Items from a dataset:
╭──
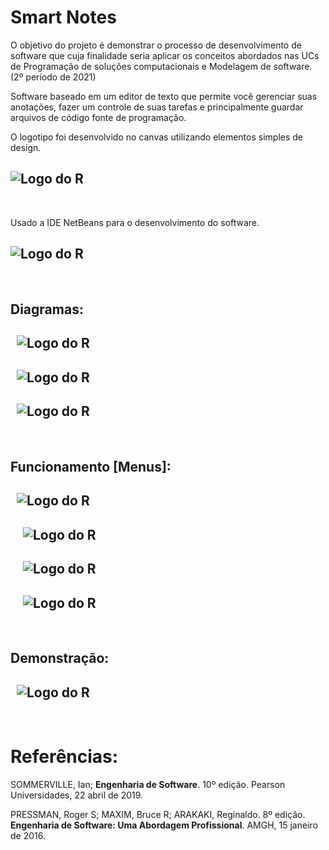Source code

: # Smart Notes
O objetivo do projeto é demonstrar o processo de desenvolvimento de software que cuja finalidade seria aplicar os conceitos abordados nas UCs de Programação de soluções computacionais e Modelagem de software. (2º período de 2021)

Software baseado em um editor de texto que permite você gerenciar suas anotações, fazer um controle de suas tarefas e principalmente guardar arquivos de código fonte de programação.

O logotipo foi desenvolvido no canvas utilizando elementos simples de design. 

![Logo do R](./imgs_README/logo.png)
---
&nbsp;


Usado a IDE NetBeans para o desenvolvimento do software.

![Logo do R](./imgs_README/Slide1.JPG)
---
&nbsp;

## Diagramas:
&nbsp;
![Logo do R](./imgs_README/Slide2.JPG)
---
&nbsp;
![Logo do R](./imgs_README/Slide3.JPG)
---
&nbsp;
![Logo do R](./imgs_README/Slide4.JPG)
---
&nbsp;

## Funcionamento [Menus]:
&nbsp;
![Logo do R](./imgs_README/Slide5.JPG)
---
&nbsp;
&nbsp;
![Logo do R](./imgs_README/Slide6.JPG)
---
&nbsp;
&nbsp;
![Logo do R](./imgs_README/Slide7.JPG)
---
&nbsp;
&nbsp;
![Logo do R](./imgs_README/Slide8.JPG)
---
&nbsp;
## Demonstração:
&nbsp;
![Logo do R](./imgs_README/Slide9.JPG)
---
&nbsp;

# Referências:
SOMMERVILLE, Ian; **Engenharia de Software**. 10º edição. Pearson Universidades, 22 abril de 2019.

PRESSMAN, Roger S; MAXIM, Bruce R; ARAKAKI, Reginaldo. 8º edição. **Engenharia de Software: Uma Abordagem Profissional**. AMGH, 15 janeiro de 2016.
╰──
Prompt | With images omitted, output the data exactly as given.

Answer space |
Source code

: # Smart Notes
O objetivo do projeto é demonstrar o processo de desenvolvimento de software que cuja finalidade seria aplicar os conceitos abordados nas UCs de Programação de soluções computacionais e Modelagem de software. (2º período de 2021)

Software baseado em um editor de texto que permite você gerenciar suas anotações, fazer um controle de suas tarefas e principalmente guardar arquivos de código fonte de programação.

O logotipo foi desenvolvido no canvas utilizando elementos simples de design. 

![Logo do R](./imgs_README/logo.png)
---
&nbsp;


Usado a IDE NetBeans para o desenvolvimento do software.

![Logo do R](./imgs_README/Slide1.JPG)
---
&nbsp;

## Diagramas:
&nbsp;
![Logo do R](./imgs_README/Slide2.JPG)
---
&nbsp;
![Logo do R](./imgs_README/Slide3.JPG)
---
&nbsp;
![Logo do R](./imgs_README/Slide4.JPG)
---
&nbsp;

## Funcionamento [Menus]:
&nbsp;
![Logo do R](./imgs_README/Slide5.JPG)
---
&nbsp;
&nbsp;
![Logo do R](./imgs_README/Slide6.JPG)
---
&nbsp;
&nbsp;
![Logo do R](./imgs_README/Slide7.JPG)
---
&nbsp;
&nbsp;
![Logo do R](./imgs_README/Slide8.JPG)
---
&nbsp;
## Demonstração:
&nbsp;
![Logo do R](./imgs_README/Slide9.JPG)
---
&nbsp;

# Referências:
SOMMERVILLE, Ian; **Engenharia de Software**. 10º edição. Pearson Universidades, 22 abril de 2019.

PRESSMAN, Roger S; MAXIM, Bruce R; ARAKAKI, Reginaldo. 8º edição. **Engenharia de Software: Uma Abordagem Profissional**. AMGH, 15 janeiro de 2016.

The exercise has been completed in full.